New Jobless Claims Drop As Economy Picks Up

now hiring

After an unexpected rise in new jobless claims last week, numbers are trending downward again for the week ending June 19, according to the Thursday (June 24) report from the Bureau of Labor Statistics.

Initial claims came in at 411,000, down 7,000 from the previous week’s level, which was revised up by 6,000 from 412,000 to 418,000. During the week ending June 5, there were 5,950,167 continued weekly claims for Pandemic Unemployment in all states. Continued claims for Pandemic Emergency Unemployment Compensation benefits totaled 5,273,180.

Rhode Island, Nevada, California, Alaska, Connecticut, Illinois, New York, and Washington, D.C. posted the highest unemployment rates for the week ending June 5

Last week’s uptick is largely considered an anomaly, not the beginning of a new upward direction, Yahoo Finance reported.

“One in a row is not a streak,” Greg McBride, chief financial analyst for Bankrate, told Yahoo Finance. “Last week’s increase in unemployment claim filings notwithstanding, the broader trend is clearly in the direction of an improving labor market, not a deteriorating one. The only question is the pace of that improvement.”

About 50 percent of states are planning to end the federal pandemic unemployment boost before it is scheduled to officially end in September. Four U.S. states ended the $300 increase on June 12, The Wall Street Journal reported.
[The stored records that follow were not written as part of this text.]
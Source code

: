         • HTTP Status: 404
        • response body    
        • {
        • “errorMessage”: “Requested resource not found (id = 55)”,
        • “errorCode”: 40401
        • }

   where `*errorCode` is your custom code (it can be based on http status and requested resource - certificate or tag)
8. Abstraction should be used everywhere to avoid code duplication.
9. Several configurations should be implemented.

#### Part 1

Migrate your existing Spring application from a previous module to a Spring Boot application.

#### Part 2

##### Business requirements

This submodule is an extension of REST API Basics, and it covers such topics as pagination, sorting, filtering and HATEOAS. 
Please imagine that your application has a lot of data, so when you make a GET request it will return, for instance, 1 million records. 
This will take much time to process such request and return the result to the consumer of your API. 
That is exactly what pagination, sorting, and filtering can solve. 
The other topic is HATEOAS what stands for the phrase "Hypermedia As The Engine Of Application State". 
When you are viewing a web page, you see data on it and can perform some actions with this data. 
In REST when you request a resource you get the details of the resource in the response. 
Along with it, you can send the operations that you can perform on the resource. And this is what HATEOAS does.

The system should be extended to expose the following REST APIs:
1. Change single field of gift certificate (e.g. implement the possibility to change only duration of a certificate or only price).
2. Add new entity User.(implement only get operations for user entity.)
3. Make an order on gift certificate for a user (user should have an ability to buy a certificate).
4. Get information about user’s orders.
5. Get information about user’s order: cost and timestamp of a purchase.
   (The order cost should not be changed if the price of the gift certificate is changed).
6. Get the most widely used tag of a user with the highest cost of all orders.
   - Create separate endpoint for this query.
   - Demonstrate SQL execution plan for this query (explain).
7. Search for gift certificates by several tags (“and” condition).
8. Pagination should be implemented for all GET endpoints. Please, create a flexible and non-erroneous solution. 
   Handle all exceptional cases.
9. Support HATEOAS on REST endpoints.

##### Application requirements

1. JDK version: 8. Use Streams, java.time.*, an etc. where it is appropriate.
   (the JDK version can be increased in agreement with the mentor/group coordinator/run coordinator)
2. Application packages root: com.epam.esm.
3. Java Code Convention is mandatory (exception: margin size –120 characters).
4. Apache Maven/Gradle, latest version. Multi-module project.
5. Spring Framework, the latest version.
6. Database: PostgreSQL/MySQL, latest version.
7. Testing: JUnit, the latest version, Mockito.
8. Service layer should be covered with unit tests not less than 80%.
“Right now, there’s a lot of demand for labor out there and it’s the workers that are a little more in the driver’s seat,” Jordan van Rijn, senior economist at the Credit Union National Association, told the WSJ.

There is still a shortage of labor in many sectors, but the restaurant industry especially is hurting due to the lack of workers. The unemployment rate in that market was 9 percent last month. The national unemployment rate was 5.8 percent by May. Unemployment during the COVID-19 pandemic was 15 percent last May.